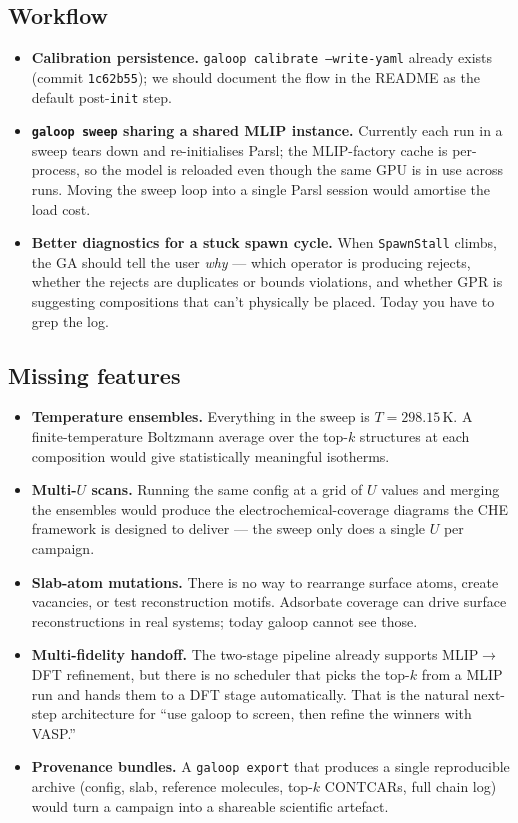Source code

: \documentclass[11pt,letterpaper]{article}
\begin{document}
\subsection{Workflow}

\begin{itemize}
  \item \textbf{Calibration persistence.} \texttt{galoop calibrate
    --write-yaml} already exists (commit \texttt{1c62b55}); we
    should document the flow in the README as the default
    post-\texttt{init} step.
  \item \textbf{\texttt{galoop sweep} sharing a shared MLIP
    instance.} Currently each run in a sweep tears down and
    re-initialises Parsl; the MLIP-factory cache is per-process,
    so the model is reloaded even though the same GPU is in use
    across runs. Moving the sweep loop into a single Parsl session
    would amortise the load cost.
  \item \textbf{Better diagnostics for a stuck spawn cycle.} When
    \texttt{SpawnStall} climbs, the GA should tell the user
    \emph{why} — which operator is producing rejects, whether the
    rejects are duplicates or bounds violations, and whether GPR is
    suggesting compositions that can't physically be placed. Today
    you have to grep the log.
\end{itemize}

\subsection{Missing features}

\begin{itemize}
  \item \textbf{Temperature ensembles.} Everything in the sweep is
    $T = 298.15$\,K. A finite-temperature Boltzmann average over the
    top-$k$ structures at each composition would give statistically
    meaningful isotherms.
  \item \textbf{Multi-$U$ scans.} Running the same config at a grid
    of $U$ values and merging the ensembles would produce the
    electrochemical-coverage diagrams the CHE framework is designed
    to deliver — the sweep only does a single $U$ per campaign.
  \item \textbf{Slab-atom mutations.} There is no way to rearrange
    surface atoms, create vacancies, or test reconstruction motifs.
    Adsorbate coverage can drive surface reconstructions in real
    systems; today galoop cannot see those.
  \item \textbf{Multi-fidelity handoff.} The two-stage pipeline
    already supports MLIP$\to$DFT refinement, but there is no
    scheduler that picks the top-$k$ from a MLIP run and hands them
    to a DFT stage automatically. That is the natural next-step
    architecture for ``use galoop to screen, then refine the
    winners with VASP.''
  \item \textbf{Provenance bundles.} A \texttt{galoop export} that
    produces a single reproducible archive (config, slab, reference
    molecules, top-$k$ CONTCARs, full chain log) would turn a
    campaign into a shareable scientific artefact.
\end{itemize}
\end{document}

▶ [Task statement]: Give back precisely the lines above that start at the line containing "average over the" and end at the line containing "Adsorbate coverage can", inclusive. No other lines belong in the output.

▶ [Your response]:
    $T = 298.15$\,K. A finite-temperature Boltzmann average over the
    top-$k$ structures at each composition would give statistically
    meaningful isotherms.
  \item \textbf{Multi-$U$ scans.} Running the same config at a grid
    of $U$ values and merging the ensembles would produce the
    electrochemical-coverage diagrams the CHE framework is designed
    to deliver — the sweep only does a single $U$ per campaign.
  \item \textbf{Slab-atom mutations.} There is no way to rearrange
    surface atoms, create vacancies, or test reconstruction motifs.
    Adsorbate coverage can drive surface reconstructions in real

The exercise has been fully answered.